*What needs to be done*: Count up the lines below containing the word "了解變數是否已定義", and give the result with no other words.

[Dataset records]
.....

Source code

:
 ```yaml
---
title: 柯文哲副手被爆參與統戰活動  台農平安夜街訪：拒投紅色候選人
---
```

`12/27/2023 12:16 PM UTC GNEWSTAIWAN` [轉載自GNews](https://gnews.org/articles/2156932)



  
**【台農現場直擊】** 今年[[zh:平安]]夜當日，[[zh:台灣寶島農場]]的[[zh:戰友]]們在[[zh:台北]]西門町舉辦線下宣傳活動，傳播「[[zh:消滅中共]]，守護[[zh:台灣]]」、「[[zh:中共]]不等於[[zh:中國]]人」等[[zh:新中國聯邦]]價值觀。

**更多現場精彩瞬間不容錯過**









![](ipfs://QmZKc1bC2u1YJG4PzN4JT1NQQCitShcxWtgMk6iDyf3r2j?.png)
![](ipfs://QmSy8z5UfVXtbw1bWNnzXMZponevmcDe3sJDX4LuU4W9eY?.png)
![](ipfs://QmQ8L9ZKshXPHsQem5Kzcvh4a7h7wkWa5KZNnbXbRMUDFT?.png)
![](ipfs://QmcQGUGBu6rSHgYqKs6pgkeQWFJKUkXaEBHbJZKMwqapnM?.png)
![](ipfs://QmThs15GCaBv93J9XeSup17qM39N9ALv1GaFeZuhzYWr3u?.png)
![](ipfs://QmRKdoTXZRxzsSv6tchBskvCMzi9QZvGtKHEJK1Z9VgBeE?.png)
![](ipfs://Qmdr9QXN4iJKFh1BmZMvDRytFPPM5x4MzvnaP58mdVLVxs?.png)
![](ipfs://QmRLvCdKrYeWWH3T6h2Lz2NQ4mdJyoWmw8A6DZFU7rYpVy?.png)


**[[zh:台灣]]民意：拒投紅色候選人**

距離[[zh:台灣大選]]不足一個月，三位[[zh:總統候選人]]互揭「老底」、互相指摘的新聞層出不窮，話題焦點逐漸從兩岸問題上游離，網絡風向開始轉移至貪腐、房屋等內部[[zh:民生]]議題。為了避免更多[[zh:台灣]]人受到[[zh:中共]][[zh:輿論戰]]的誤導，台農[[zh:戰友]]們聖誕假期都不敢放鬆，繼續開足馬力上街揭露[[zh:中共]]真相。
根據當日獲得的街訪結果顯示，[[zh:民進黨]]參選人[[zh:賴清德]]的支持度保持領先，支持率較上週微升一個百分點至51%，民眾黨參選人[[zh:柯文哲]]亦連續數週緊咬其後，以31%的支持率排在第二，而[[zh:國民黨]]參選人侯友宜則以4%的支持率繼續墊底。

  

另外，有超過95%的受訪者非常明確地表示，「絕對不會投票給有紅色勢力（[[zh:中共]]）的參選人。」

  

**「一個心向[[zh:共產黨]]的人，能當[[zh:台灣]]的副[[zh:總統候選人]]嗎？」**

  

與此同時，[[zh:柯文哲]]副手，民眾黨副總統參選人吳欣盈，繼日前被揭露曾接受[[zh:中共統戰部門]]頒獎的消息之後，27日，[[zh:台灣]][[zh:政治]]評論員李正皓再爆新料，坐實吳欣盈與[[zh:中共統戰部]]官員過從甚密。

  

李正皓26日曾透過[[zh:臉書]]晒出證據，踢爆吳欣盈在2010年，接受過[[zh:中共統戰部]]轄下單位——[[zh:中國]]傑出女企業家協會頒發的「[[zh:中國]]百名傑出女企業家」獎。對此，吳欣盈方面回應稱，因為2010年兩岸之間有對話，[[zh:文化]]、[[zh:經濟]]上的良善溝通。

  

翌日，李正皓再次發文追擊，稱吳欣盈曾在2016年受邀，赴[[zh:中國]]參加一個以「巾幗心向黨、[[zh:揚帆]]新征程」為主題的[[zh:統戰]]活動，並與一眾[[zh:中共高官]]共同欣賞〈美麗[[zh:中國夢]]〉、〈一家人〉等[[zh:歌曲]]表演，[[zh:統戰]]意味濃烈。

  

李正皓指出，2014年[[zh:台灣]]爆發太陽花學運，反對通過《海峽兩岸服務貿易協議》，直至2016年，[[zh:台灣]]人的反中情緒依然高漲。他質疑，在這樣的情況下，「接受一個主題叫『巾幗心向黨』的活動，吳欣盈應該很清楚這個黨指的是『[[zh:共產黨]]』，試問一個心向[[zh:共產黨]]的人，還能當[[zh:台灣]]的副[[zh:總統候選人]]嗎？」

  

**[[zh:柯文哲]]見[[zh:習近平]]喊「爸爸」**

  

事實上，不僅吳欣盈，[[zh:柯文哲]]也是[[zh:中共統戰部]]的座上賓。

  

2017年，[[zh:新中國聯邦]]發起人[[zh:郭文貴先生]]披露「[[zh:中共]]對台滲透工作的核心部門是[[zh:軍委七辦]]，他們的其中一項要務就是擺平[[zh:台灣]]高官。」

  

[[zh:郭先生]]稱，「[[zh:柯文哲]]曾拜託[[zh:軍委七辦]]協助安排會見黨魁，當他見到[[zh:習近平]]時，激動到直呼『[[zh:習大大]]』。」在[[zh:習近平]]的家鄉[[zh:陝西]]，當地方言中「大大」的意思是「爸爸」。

.....

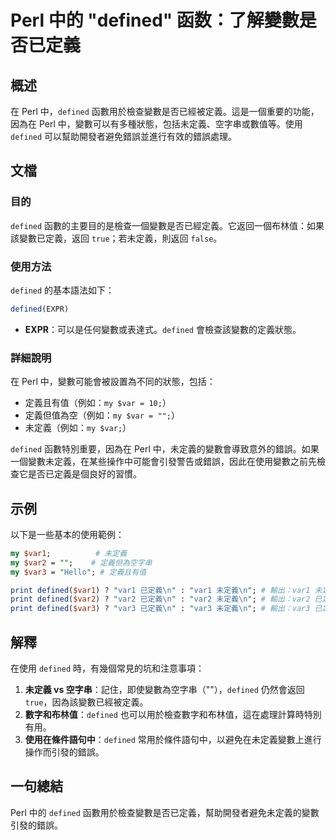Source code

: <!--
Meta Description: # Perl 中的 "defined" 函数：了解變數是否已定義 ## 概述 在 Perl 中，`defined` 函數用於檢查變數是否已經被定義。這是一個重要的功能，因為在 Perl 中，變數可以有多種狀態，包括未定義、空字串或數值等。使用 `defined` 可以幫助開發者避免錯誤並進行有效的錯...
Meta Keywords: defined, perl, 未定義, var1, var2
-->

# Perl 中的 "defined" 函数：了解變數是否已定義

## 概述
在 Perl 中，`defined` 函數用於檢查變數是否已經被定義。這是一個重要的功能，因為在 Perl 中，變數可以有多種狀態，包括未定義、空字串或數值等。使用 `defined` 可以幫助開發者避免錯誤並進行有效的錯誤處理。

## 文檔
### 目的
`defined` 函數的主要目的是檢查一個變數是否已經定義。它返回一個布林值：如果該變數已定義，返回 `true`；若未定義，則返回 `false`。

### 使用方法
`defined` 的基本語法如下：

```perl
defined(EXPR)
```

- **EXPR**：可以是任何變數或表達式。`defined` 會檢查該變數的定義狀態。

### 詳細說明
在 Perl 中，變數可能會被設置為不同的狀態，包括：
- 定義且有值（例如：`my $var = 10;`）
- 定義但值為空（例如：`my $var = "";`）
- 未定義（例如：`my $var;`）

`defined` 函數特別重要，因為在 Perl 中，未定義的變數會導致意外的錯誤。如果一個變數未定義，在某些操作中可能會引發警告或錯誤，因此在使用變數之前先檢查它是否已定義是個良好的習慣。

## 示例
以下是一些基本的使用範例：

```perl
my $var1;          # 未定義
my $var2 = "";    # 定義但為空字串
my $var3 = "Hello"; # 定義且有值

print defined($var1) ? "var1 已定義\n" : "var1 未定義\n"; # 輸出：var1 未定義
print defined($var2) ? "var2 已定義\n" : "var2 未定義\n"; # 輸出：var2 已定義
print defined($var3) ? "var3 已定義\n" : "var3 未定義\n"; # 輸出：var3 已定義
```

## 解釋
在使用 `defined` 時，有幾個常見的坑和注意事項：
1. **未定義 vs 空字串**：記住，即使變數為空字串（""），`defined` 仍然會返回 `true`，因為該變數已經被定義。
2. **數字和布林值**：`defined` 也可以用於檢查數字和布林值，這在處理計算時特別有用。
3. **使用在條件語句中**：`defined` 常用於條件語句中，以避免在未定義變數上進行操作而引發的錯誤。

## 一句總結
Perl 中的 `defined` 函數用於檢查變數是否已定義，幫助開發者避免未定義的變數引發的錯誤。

.....

*Solution for this exercise*: 2